The Spokane City Council on Monday unanimously agreed to Spokane Mayor Mary Verner’s proposal to begin charging the city’s 20 percent utility tax to certain utility fees that haven’t previously been taxed.
The decision allows the city to take money in the form of a tax from utility reserves – $4.5 million for 2008 – and spend it elsewhere. Most of the new revenue will be spent on streets. The new taxes will not be passed on to ratepayers for now.
Monday’s vote only affects 2008 spending, but it indicates that council members have at least partially accepted what was shaping up to be one of the most controversial parts of Verner’s proposed 2009 budget. Without the utility tax plan in place next year, officials say the city would be forced to dip into reserves or lay off employees.
The council is scheduled to make a final decision on 2009 spending next week.
Verner has said the administration’s goal for the utility tax changes were more about following good accounting practices and state and city law than balancing the budget.
Others, including former City Councilman Steve Eugster, have disputed the city’s legal interpretation.
Most council members expressed concern that much of the owed tax will come from funds earmarked for significant construction in the coming decade. Lowering savings either will require rates to be raised later or force the city to borrow for a portion of the projects.

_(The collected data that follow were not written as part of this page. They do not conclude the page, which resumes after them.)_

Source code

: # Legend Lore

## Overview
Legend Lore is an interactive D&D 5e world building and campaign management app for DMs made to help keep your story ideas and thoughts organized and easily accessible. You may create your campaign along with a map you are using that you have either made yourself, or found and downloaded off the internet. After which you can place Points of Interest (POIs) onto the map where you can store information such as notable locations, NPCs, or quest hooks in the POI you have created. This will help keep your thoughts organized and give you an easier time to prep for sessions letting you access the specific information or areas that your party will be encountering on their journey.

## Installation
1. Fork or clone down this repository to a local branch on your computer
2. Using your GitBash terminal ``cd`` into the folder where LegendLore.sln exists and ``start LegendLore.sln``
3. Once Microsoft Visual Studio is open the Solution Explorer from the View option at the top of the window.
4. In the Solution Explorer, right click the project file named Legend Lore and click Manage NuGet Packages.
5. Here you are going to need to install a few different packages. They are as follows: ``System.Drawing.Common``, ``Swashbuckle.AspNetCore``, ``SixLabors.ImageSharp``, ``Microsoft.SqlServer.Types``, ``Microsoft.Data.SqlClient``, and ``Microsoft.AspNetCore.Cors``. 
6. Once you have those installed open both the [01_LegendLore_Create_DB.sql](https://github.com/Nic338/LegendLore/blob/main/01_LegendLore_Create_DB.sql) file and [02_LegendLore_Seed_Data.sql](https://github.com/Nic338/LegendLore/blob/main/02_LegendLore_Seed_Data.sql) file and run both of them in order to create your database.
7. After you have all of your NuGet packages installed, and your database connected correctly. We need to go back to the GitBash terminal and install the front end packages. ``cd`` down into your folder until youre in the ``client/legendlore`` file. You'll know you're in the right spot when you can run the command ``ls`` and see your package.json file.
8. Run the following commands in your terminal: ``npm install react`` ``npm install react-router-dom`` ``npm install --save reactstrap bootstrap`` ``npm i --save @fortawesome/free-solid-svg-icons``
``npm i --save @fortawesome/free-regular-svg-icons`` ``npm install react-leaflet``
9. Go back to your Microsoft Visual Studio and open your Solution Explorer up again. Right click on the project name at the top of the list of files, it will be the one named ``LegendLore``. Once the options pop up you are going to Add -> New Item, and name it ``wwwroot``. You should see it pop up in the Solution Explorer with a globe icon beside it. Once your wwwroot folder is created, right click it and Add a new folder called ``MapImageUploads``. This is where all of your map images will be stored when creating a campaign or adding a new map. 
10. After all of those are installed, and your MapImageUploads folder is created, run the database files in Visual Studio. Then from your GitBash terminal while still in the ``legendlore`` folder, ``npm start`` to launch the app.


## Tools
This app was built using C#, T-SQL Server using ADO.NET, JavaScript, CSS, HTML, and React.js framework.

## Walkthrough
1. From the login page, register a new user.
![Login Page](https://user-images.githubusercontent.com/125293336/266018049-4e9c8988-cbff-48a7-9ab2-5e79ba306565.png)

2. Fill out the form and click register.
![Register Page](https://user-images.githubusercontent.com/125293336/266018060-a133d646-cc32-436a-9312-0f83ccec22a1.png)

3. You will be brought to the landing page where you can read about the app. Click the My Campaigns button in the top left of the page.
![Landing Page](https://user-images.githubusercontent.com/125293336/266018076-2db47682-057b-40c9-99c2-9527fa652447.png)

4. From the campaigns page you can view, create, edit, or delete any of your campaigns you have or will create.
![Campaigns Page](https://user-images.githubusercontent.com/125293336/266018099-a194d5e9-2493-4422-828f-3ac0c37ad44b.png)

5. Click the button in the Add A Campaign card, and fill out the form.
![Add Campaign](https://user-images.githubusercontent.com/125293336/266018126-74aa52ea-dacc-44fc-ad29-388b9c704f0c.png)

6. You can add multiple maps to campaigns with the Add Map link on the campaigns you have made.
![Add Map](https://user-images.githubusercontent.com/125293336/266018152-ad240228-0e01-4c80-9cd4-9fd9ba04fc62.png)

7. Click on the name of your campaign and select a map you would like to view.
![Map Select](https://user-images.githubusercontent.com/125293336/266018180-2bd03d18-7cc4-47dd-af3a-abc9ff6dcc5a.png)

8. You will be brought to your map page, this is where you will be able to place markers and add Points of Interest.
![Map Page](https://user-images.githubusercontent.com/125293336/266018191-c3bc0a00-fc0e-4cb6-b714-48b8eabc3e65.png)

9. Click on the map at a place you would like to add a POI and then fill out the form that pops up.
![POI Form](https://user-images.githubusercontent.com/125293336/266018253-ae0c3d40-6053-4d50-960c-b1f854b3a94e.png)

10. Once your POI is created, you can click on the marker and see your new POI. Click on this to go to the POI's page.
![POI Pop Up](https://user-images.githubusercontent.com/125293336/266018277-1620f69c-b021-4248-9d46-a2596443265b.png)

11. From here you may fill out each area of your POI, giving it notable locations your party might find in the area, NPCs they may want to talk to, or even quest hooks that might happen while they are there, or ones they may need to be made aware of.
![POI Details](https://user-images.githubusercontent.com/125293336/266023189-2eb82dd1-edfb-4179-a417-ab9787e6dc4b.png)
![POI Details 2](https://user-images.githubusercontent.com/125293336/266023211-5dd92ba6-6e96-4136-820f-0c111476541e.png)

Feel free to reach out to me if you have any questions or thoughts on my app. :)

Still, they said that they could support the change given the alternative of layoffs.
“At this point I think it will help us solve a lot of problems,” said Councilman Bob Apple.
Councilman Al French said utility reserves should be replenished, but not until later.
“The alternative is to raise fees now … and that places an additional burden on our ratepayers during a difficult economic period,” he said.
French noted that utility rates will be evaluated next year after the release of a study examining utility finances.
Budget Director Tim Dunivant said most of the new utility taxes approved for 2008 were slated for streets to make up for the sharp decline in real estate taxes. The street department also needed the boost to replenish the extra amount spent clearing streets last winter, the second snowiest on record.